This award recognizes the most valuable contribution to ceramic technical literature during the calendar year two years prior to selection.

The Purdy award shall be given to the author or authors who, in the judgment of the committee, made the most valuable contribution to ceramic technical literature published two years prior to the selection year. The 2026 Purdy award will be given to the author(s) of a paper published in 2024. A technical article is defined as a paper involving original work on ceramic materials that is published in a ceramic science and engineering journal, or a science journal that includes papers on the topic of ceramic science and engineering.

The winner(s) shall receive a certificate, medallion bearing the likeness of Ross Coffin Purdy. If the technical article selected has been written by more than one author, each shall receive a duplicate award and diploma.

Nomination Process

Members of The American Ceramic Society can nominate papers from any science journal that includes papers on ceramic science and engineering.
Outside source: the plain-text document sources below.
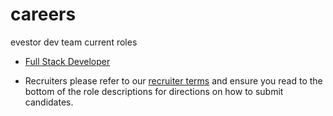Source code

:# careers
evestor dev team current roles

* [Full Stack Developer](https://github.com/evestor/articles/blob/master/full_stack_developer.md)

* Recruiters please refer to our [recruiter terms](http://evestor.co.uk/recruiter-terms) and ensure you read to the bottom of the role descriptions for directions on how to submit candidates.
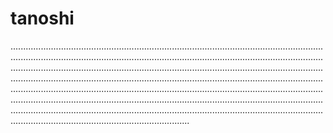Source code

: # tanoshi

...........................................................................................................................................................................................................................................................................................................................................................................................................................................................................................................................................................................................................................................................................................................................................................................................................................................................................................................................................................................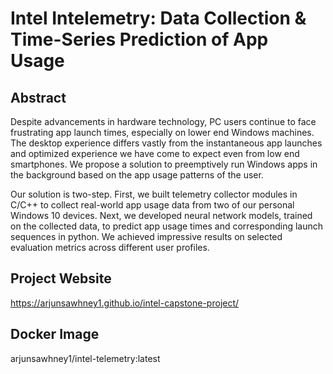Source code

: # Intel Intelemetry: Data Collection & Time-Series Prediction of App Usage
## Abstract
Despite advancements in hardware technology, PC users continue to face frustrating app launch times, especially on lower end Windows machines. The desktop experience differs vastly from the instantaneous app launches and optimized experience we have come to expect even from low end smartphones. We propose a solution to preemptively run Windows apps in the background based on the app usage patterns of the user. 

Our solution is two-step. First, we built telemetry collector modules in C/C++ to collect real-world app usage data from two of our personal Windows 10 devices. Next, we developed neural network models, trained on the collected data, to predict app usage times and corresponding launch sequences in python. We achieved impressive results on selected evaluation metrics across different user profiles. 

## Project Website
https://arjunsawhney1.github.io/intel-capstone-project/

## Docker Image
arjunsawhney1/intel-telemetry:latest
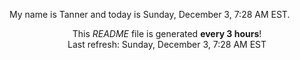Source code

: My name is Tanner and today is Sunday, December 3, 7:28 AM EST.

<p align="center">This <i>README</i> file is generated <b>every 3 hours</b>!</br>Last refresh: Sunday, December 3, 7:28 AM EST<br /></p>
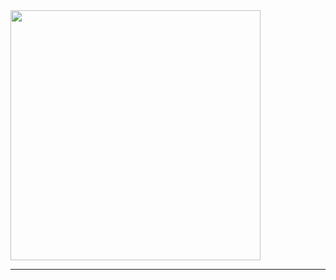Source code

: 
<img src="[https://raw.githubusercontent.com/TanZng/TanZng/master/assets/hollor_knight3.gif](https://media3.giphy.com/media/v1.Y2lkPTc5MGI3NjExMnZjZ2Mzcmk4Ym1lb3k1cGRvbXZiOHdlMWFhMmQ2dDlkZ3RsM2x3cCZlcD12MV9pbnRlcm5hbF9naWZfYnlfaWQmY3Q9Zw/JA7DTMu4ul2UM/giphy.gif)https://media3.giphy.com/media/v1.Y2lkPTc5MGI3NjExMnZjZ2Mzcmk4Ym1lb3k1cGRvbXZiOHdlMWFhMmQ2dDlkZ3RsM2x3cCZlcD12MV9pbnRlcm5hbF9naWZfYnlfaWQmY3Q9Zw/JA7DTMu4ul2UM/giphy.gif" width="400"/>

 

---------------------------------------------------------------------------------------------------------------------







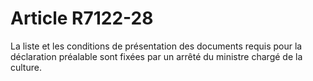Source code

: # Article R7122-28

  
La liste et les conditions de présentation des documents requis pour la déclaration préalable sont fixées par un arrêté du ministre chargé de la culture.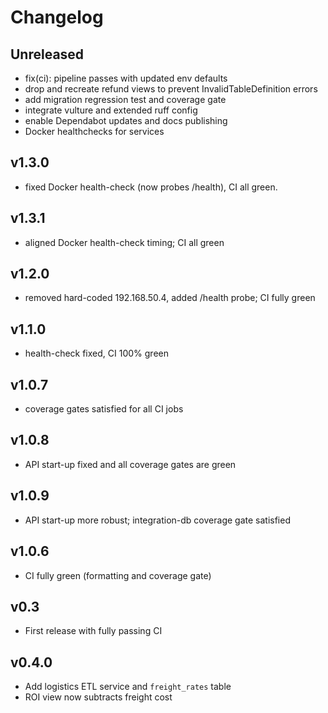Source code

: # Changelog

## Unreleased
- fix(ci): pipeline passes with updated env defaults
- drop and recreate refund views to prevent InvalidTableDefinition errors
- add migration regression test and coverage gate
- integrate vulture and extended ruff config
- enable Dependabot updates and docs publishing
- Docker healthchecks for services

## v1.3.0
- fixed Docker health-check (now probes /health), CI all green.

## v1.3.1
- aligned Docker health-check timing; CI all green

## v1.2.0
- removed hard-coded 192.168.50.4, added /health probe; CI fully green

## v1.1.0
- health-check fixed, CI 100% green

## v1.0.7
- coverage gates satisfied for all CI jobs

## v1.0.8
- API start-up fixed and all coverage gates are green

## v1.0.9
- API start-up more robust; integration-db coverage gate satisfied

## v1.0.6
- CI fully green (formatting and coverage gate)

## v0.3
- First release with fully passing CI

## v0.4.0
- Add logistics ETL service and `freight_rates` table
- ROI view now subtracts freight cost
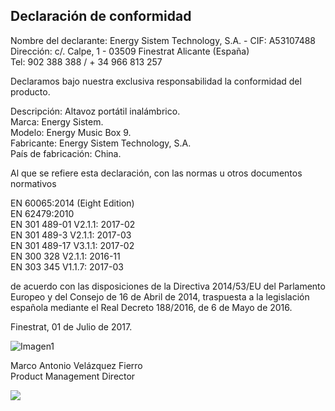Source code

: ## Declaración de conformidad

Nombre del declarante: Energy Sistem Technology, S.A. - CIF: A53107488<br>
Dirección: c/. Calpe, 1 - 03509 Finestrat Alicante (España)<br>
Tel: 902 388 388  / + 34 966 813 257<br>

Declaramos bajo nuestra exclusiva responsabilidad la conformidad del producto.<br>

Descripción: Altavoz portátil inalámbrico.<br>
Marca: Energy Sistem.<br>
Modelo: Energy Music Box 9.<br> 
Fabricante: Energy Sistem Technology, S.A.<br>
País de fabricación: China.<br>

Al que se refiere esta declaración, con las normas u otros documentos normativos

EN 60065:2014 (Eight Edition)<br>
EN 62479:2010<br>
EN 301 489-01 V2.1.1: 2017-02<br>
EN 301 489-3 V2.1.1: 2017-03<br>
EN 301 489-17 V3.1.1: 2017-02<br>
EN 300 328 V2.1.1: 2016-11<br>
EN 303 345 V1.1.7: 2017-03<br>

de acuerdo con las disposiciones de la Directiva 2014/53/EU del Parlamento Europeo y del Consejo de 16 de Abril de 2014, traspuesta a la legislación española mediante el Real Decreto 188/2016, de 6 de Mayo de 2016.

Finestrat, 01 de Julio de 2017.

![Imagen1](http://static.energysistem.com/images/manuals/44367/59ddd4d012ae7.jpg)

Marco Antonio Velázquez Fierro<br>
Product Management Director

![](http://static.energysistem.com/images/manuals/39052/54887c2a4f567.jpg)




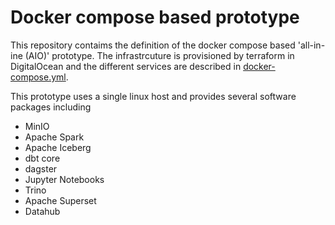 # Docker compose based prototype

This repository contaims the definition of the docker compose based 'all-in-ine (AIO)' prototype.
The infrastrcuture is provisioned by terraform in DigitalOcean and the different services are described in [docker-compose.yml](./services/docker-compose.yml).

This prototype uses a single linux host and provides several software packages including
* MinIO
* Apache Spark
* Apache Iceberg
* dbt core
* dagster
* Jupyter Notebooks
* Trino
* Apache Superset
* Datahub

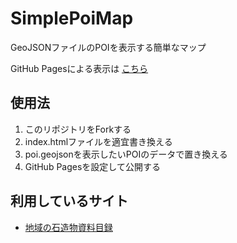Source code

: # SimplePoiMap
GeoJSONファイルのPOIを表示する簡単なマップ

GitHub Pagesによる表示は [こちら](https://midoriit.github.io/SimplePoiMap/)

## 使用法

1. このリポジトリをForkする
2. index.htmlファイルを適宜書き換える
3. poi.geojsonを表示したいPOIのデータで置き換える
4. GitHub Pagesを設定して公開する

## 利用しているサイト

* [地域の石造物資料目録](https://midoriit.github.io/booklist/)
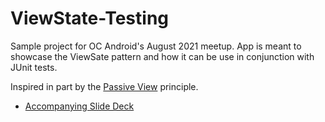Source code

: # ViewState-Testing

Sample project for OC Android's August 2021 meetup. App is meant to showcase the ViewSate pattern and how it can be use in conjunction with JUnit tests. 

Inspired in part by the [Passive View](https://martinfowler.com/eaaDev/PassiveScreen.html) principle.

* [Accompanying Slide Deck](https://slides.com/kbaldauf/viewstate-testing/)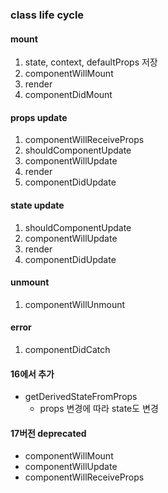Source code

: ### class life cycle
#### mount
1. state, context, defaultProps 저장
2. componentWillMount
3. render
4. componentDidMount

#### props update
1. componentWillReceiveProps
2. shouldComponentUpdate
3. componentWillUpdate
4. render
5. componentDidUpdate

#### state update
1. shouldComponentUpdate
2. componentWillUpdate
3. render
4. componentDidUpdate

#### unmount
1. componentWillUnmount

#### error
1. componentDidCatch

#### 16에서 추가
- getDerivedStateFromProps
    - props 변경에 따라 state도 변경

#### 17버전 deprecated
- componentWillMount
- componentWillUpdate
- componentWillReceiveProps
Submissions can be made through the Awards Portal on the ACerS website. In addition, the editors of the three ACerS-Wiley journals will recommend papers for the award.

Award Namesake

Ross Coffin Purdy, in whose honor this award is given, served The American Ceramic Society for 24 years as General Secretary and Editor of its publications. He was the recipient of many awards, a Fellow and Honorary Life Member, and President of the Society. Mr. Purdy was noted for his dynamic leadership, individualism, broad vision, and unswerving devotion to the Society and to the ceramic engineering profession.

Contact

Erica Zimmerman
ezimmerman@ceramics.org

Award Winners

2026 Awardee

Fang X. “Mechanical tailoring of dislocations in ceramics at room temperature: A perspective” J Am Ceram Soc. 2024;107:1425–1447

Xufei Fang

Xufei Fang obtained his Bachelor degree (2011.06) and Ph.D. degree (2016.01) in Solid Mechanics at Tsinghua University, Beijing, China. From 2016-2019, he worked as an Alexander von Humboldt postdoctoral fellow on hydrogen embrittlement of metals with Prof. Gerhard Dehm at Max Planck Institute for Iron Research (now for Sustainable Materials) in Düsseldorf, Germany. Between 2019-2024, he was an independent group leader (Athene Young Investigator, Technical University of Darmstadt, Germany) in the Ceramics Group of Prof. Jürgen Rödel, with whom he also finished his Habilitation on “dislocations in ceramics” in 2024.05. Since 2024.04, he has started a full-time permanent group leader position at Karlsruhe Institute of Technology (KIT), in the Institute for Applied Materials – Mechanics of Materials and Interfaces, headed by Prof. Christoph Kirchlechner. Between 2021.08-2025.03, he was a guest associate professor at the Department of Mechanical Science and Bioengineering, The University of Osaka, Japan. At this same institute, he has been promoted to a guest professor since 2025.04.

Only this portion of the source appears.